▶ [Instructions to follow]:
Retype only what runs from the first line of the records to the line with "The proof follows", inclusive, and no pictures.

+ + + + + + +

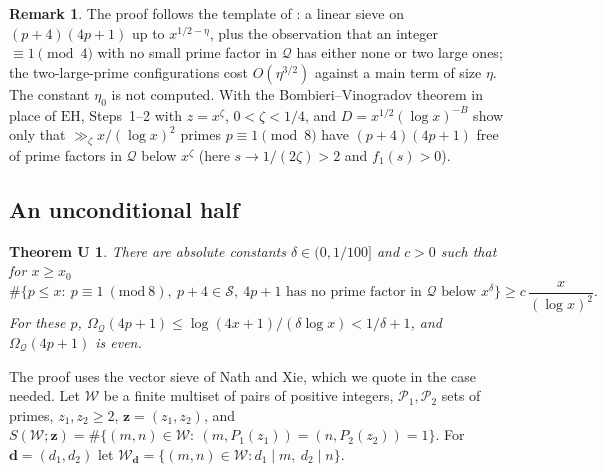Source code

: \documentclass[11pt,reqno]{amsart}
\newtheorem*{thmU}{Theorem U}
\theoremstyle{definition}
\newtheorem{remark}[theorem]{Remark}
\newcommand{\cS}{\mathcal S}
\newcommand{\cQ}{\mathcal Q}
\newcommand{\EH}{\mathrm{EH}}
\begin{document}
\begin{remark}
The proof follows the template of \cite[\S6]{FI09}: a linear sieve on
$(p+4)(4p+1)$ up to $x^{1/2-\eta}$, plus the observation that an
integer $\equiv1\pmod 4$ with no small prime factor in $\cQ$ has either
none or two large ones; the two-large-prime configurations cost
$O(\eta^{3/2})$ against a main term of size $\eta$.  The constant $\eta_0$
is not computed.  With the Bombieri--Vinogradov theorem in place of
$\EH$, Steps~1--2 with $z=x^\zeta$, $0<\zeta<1/4$, and $D=x^{1/2}(\log x)^{-B}$
show only that $\gg_\zeta x/(\log x)^2$ primes $p\equiv1\pmod8$ have
$(p+4)(4p+1)$ free of prime factors in $\cQ$ below $x^\zeta$
(here $s\to1/(2\zeta)>2$ and $f_1(s)>0$).
\end{remark}

\subsection{An unconditional half}

\begin{thmU}
There are absolute constants $\delta\in(0,1/100]$ and $c>0$ such that for
$x\ge x_0$
\[
\#\{p\le x:\ p\equiv1\ (\mathrm{mod}\ 8),\ p+4\in\cS,\ 4p+1\text{ has no prime factor in }\cQ\text{ below }x^\delta\}\ge c\,\frac x{(\log x)^2}.
\]
For these $p$, $\Omega_\cQ(4p+1)\le\log(4x+1)/(\delta\log x)<1/\delta+1$,
and $\Omega_\cQ(4p+1)$ is even.
\end{thmU}

The proof uses the vector sieve of Nath and Xie, which we quote in the
case needed.  Let $\mathcal W$ be a finite multiset of pairs of positive
integers, $\mathcal P_1,\mathcal P_2$ sets of primes, $z_1,z_2\ge2$,
$\mathbf z=(z_1,z_2)$, and
$S(\mathcal W;\mathbf z)=\#\{(m,n)\in\mathcal W:\ (m,P_1(z_1))=(n,P_2(z_2))=1\}$.
For $\mathbf d=(d_1,d_2)$ let $\mathcal W_{\mathbf d}=\{(m,n)\in\mathcal W:
d_1\mid m,\ d_2\mid n\}$.
\end{document}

+ + + + + + +

▶ [Exercise output]:
Source code

: \documentclass[11pt,reqno]{amsart}
\newtheorem*{thmU}{Theorem U}
\theoremstyle{definition}
\newtheorem{remark}[theorem]{Remark}
\newcommand{\cS}{\mathcal S}
\newcommand{\cQ}{\mathcal Q}
\newcommand{\EH}{\mathrm{EH}}
\begin{document}
\begin{remark}
The proof follows the template of \cite[\S6]{FI09}: a linear sieve on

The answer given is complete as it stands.